# Collection entries

# # # # # # #

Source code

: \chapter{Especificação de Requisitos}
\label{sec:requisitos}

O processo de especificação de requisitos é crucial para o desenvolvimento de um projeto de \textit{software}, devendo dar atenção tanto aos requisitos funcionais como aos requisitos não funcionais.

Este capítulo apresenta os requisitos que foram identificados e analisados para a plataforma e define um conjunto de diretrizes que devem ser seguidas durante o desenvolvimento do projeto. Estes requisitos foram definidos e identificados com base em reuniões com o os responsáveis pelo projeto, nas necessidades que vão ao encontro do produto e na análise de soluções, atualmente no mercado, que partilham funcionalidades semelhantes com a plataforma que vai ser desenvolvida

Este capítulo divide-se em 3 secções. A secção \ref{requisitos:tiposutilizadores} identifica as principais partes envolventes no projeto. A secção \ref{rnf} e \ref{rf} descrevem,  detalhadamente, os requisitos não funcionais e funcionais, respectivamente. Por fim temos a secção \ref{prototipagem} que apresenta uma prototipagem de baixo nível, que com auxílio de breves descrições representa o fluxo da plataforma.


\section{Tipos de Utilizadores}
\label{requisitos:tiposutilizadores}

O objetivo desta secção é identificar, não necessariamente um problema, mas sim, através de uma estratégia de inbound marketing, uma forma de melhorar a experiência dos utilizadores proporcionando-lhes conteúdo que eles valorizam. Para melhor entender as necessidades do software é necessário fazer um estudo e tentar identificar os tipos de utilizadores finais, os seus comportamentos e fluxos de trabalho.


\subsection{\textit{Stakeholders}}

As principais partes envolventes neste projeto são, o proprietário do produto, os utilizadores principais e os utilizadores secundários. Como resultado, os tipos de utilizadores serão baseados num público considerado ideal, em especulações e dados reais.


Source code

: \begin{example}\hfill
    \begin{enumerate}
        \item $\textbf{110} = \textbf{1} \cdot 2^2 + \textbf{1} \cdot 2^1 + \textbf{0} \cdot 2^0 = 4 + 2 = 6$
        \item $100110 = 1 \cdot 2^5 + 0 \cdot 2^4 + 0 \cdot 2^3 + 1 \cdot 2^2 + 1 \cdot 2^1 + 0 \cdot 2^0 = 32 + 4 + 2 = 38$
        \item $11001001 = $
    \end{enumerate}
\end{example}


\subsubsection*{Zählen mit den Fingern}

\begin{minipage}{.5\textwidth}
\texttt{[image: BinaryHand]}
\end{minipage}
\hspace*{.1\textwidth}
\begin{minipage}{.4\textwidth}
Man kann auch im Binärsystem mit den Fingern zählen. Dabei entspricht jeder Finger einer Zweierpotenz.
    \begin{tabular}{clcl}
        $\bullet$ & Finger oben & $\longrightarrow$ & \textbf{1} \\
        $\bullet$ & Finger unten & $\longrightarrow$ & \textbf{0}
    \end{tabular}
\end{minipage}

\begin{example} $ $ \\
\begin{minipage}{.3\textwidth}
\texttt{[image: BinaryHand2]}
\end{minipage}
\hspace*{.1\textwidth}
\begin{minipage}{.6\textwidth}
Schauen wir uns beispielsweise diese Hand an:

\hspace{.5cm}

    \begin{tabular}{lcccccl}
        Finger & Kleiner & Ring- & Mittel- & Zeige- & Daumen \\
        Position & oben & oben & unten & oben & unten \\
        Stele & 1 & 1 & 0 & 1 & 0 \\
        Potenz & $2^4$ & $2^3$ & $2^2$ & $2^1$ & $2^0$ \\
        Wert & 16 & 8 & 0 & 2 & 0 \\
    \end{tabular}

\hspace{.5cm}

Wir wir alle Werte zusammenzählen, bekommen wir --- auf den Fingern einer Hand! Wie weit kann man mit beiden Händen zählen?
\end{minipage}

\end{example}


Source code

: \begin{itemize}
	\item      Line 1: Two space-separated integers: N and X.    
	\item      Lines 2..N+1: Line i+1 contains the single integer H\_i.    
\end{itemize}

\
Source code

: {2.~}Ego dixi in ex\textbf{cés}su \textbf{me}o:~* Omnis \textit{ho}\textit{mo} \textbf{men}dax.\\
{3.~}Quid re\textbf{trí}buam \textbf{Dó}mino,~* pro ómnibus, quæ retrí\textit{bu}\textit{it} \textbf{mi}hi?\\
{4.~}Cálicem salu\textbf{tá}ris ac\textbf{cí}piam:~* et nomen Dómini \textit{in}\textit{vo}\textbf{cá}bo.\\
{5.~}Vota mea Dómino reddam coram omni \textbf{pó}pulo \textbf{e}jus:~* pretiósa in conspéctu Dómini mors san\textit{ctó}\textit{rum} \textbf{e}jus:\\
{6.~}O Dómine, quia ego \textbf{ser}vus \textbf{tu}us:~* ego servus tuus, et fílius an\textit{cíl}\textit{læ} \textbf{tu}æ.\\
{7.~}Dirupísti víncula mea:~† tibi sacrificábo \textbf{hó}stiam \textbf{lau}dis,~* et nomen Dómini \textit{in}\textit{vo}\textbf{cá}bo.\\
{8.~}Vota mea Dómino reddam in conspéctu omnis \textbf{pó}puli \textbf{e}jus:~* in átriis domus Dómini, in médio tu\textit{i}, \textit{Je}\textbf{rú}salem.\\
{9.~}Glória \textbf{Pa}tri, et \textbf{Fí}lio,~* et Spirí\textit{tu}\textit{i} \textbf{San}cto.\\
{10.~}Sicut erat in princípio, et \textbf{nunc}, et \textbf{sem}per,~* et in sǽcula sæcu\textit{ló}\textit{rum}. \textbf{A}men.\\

# # # # # # #

# WHAT IS NEEDED
Pull every line containing "desenvolvimento" from the data.

# THE COMPLETED TASK
O processo de especificação de requisitos é crucial para o desenvolvimento de um projeto de \textit{software}, devendo dar atenção tanto aos requisitos funcionais como aos requisitos não funcionais.
Este capítulo apresenta os requisitos que foram identificados e analisados para a plataforma e define um conjunto de diretrizes que devem ser seguidas durante o desenvolvimento do projeto. Estes requisitos foram definidos e identificados com base em reuniões com o os responsáveis pelo projeto, nas necessidades que vão ao encontro do produto e na análise de soluções, atualmente no mercado, que partilham funcionalidades semelhantes com a plataforma que vai ser desenvolvida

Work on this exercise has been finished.